The nostalgic in me will still keep those old issues though. :-) Props to the past!
Leaving Las Vegas I couldn’t help but be happy; Alain and I caught up with his brothers and their significant others and we all enjoyed living in the moment. At home again, I think about what I’d personally like to make happen moving forward; as life post-Les Miserables feels like a new opportunity. Question becomes: what would I like to see happen?
Number one on my priority list is to strengthen my overall health. Between the appendicitis, a flu, back problems and general fatigue I can tell this ol’ body is needing some proper care and I can’t wait to feel that strength fully return, speaking holistically. Its on the mend; each day an opportunity to regain equalibrium. Give me sunny days in my backyard, time laughing with my family and loved ones and routine sleep and I’ll be good as new!
I am very excited about some new songs I’ve been toiling away on for the past 2-3 years. As a matter of fact, Tiny Army had larely been recorded in Ottawa prior to my return in 2012 so once hittin Manitoba ground it was refreshing and inspiring, songwriting-wise. The process has already began involving other talents, creatively and production-wise. Gets me all excited, this process in motion. I enjoy this stuff.
Three years after the Ottawa chapter closed and the Flin Flon chapter opened – I can safely say I am ready to focus energy back on original music. Since returning I’ve been working away on various projects with a lot of local talents; singing in a couple of different bands, playing coffee houses and fundraisers, even trying my hand at a Broadway Musical (Les Miserables).
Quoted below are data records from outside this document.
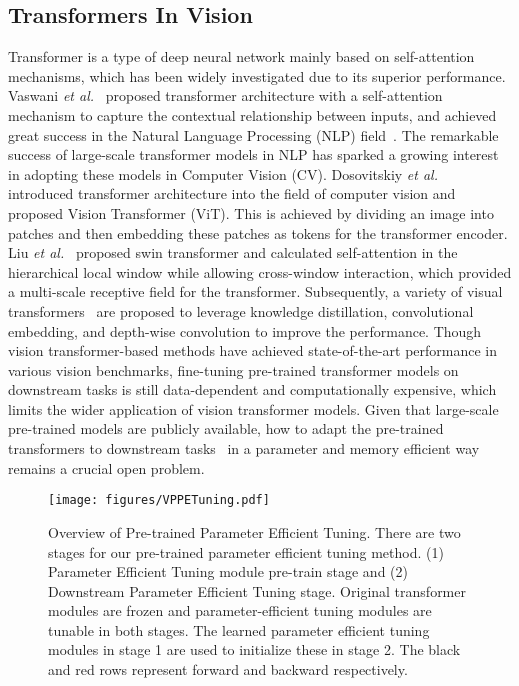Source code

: \documentclass[10pt,journal,letterpaper,compsoc]{IEEEtran}
\begin{document}
\subsection{Transformers In Vision}
Transformer is a type of deep neural network mainly based on self-attention mechanisms, which has been widely investigated due to its superior performance. Vaswani \emph{et al.}~\cite{transformer} proposed transformer architecture with a self-attention mechanism to capture the contextual relationship between inputs, and achieved great success in the Natural Language Processing (NLP) field~\cite{BERT,2020Language,2019Exploring,clip}. The remarkable success of large-scale transformer models in NLP has sparked a growing interest in adopting these models in Computer Vision (CV). Dosovitskiy \emph{et al.}~\cite{vit} introduced transformer architecture into the field of computer vision and proposed Vision Transformer (ViT). This is achieved by dividing an image into patches and then embedding these patches as tokens for the transformer encoder. Liu \emph{et al.}~\cite{swin} proposed swin transformer and calculated self-attention in the hierarchical local window while allowing cross-window interaction, which provided a multi-scale receptive field for the transformer. Subsequently, a variety of visual transformers~\cite{DeiT, CeiT, Localvit} are proposed to leverage knowledge distillation, convolutional embedding, and depth-wise convolution to improve the performance. Though vision transformer-based methods have achieved state-of-the-art performance in various vision benchmarks, fine-tuning pre-trained transformer models on downstream tasks is still data-dependent and computationally expensive, which limits the wider application of vision transformer models. Given that large-scale pre-trained models are publicly available, how to adapt the pre-trained transformers to downstream tasks~\cite{DBLP:conf/coling/HagstromJ22, DBLP:journals/corr/abs-2210-06989} in a parameter and memory efficient way remains a crucial open problem.

\begin{figure*}[t]
    \label{fig:ppetuning}
    \centering   
    \texttt{[image: figures/VPPETuning.pdf]}
    \caption{Overview of Pre-trained Parameter Efficient Tuning. There are two stages for our pre-trained parameter efficient tuning method. (1) Parameter Efficient Tuning module pre-train stage and (2) Downstream Parameter Efficient Tuning stage. Original transformer modules are frozen and parameter-efficient tuning modules are tunable in both stages. The learned parameter efficient tuning modules in stage 1 are used to initialize these in stage 2. The black and red rows represent forward and backward respectively.}
\end{figure*}
\end{document}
These things have provided fun, growth and community. Nows the time to make original music a priority again. Now is the time to enlist my Tiny Army Band and get the train prepared help tell these stories.
*****Check out some random Las Vegas images below by double-clicking.
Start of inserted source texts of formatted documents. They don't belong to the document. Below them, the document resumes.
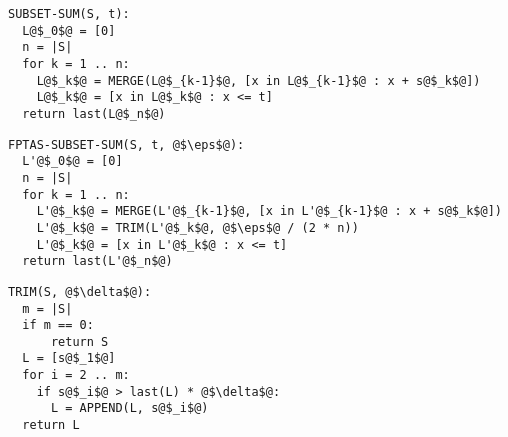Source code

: \begin{verbatim}
SUBSET-SUM(S, t):
  L@$_0$@ = [0]
  n = |S|
  for k = 1 .. n:
    L@$_k$@ = MERGE(L@$_{k-1}$@, [x in L@$_{k-1}$@ : x + s@$_k$@])
    L@$_k$@ = [x in L@$_k$@ : x <= t]
  return last(L@$_n$@)
\end{verbatim}



\begin{verbatim}
FPTAS-SUBSET-SUM(S, t, @$\eps$@):
  L'@$_0$@ = [0]
  n = |S|
  for k = 1 .. n:
    L'@$_k$@ = MERGE(L'@$_{k-1}$@, [x in L'@$_{k-1}$@ : x + s@$_k$@])
    L'@$_k$@ = TRIM(L'@$_k$@, @$\eps$@ / (2 * n))
    L'@$_k$@ = [x in L'@$_k$@ : x <= t]
  return last(L'@$_n$@)
\end{verbatim}

\begin{verbatim}
TRIM(S, @$\delta$@):
  m = |S|
  if m == 0:
      return S
  L = [s@$_1$@]
  for i = 2 .. m:
    if s@$_i$@ > last(L) * @$\delta$@:
      L = APPEND(L, s@$_i$@)
  return L
\end{verbatim}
Thank you Kara P for picking me up this awesome stage shirt in BC!!! I love it! Can’t wait to wear it!
The song I wanted to record: Light of Clear Blue Morning. The reason: its one of the first tunes I ever learned on guitar and its a song I personally find meaning in. Try as I might to record it today I couldn’t do it! Not for the camera at least. Oh well. C’est la vie!
I thought the least I could do was capture the moment, after all the star is the #29 grey sweatshirt I’m sporting. It was my dads. Its its all I ever have I will be happy.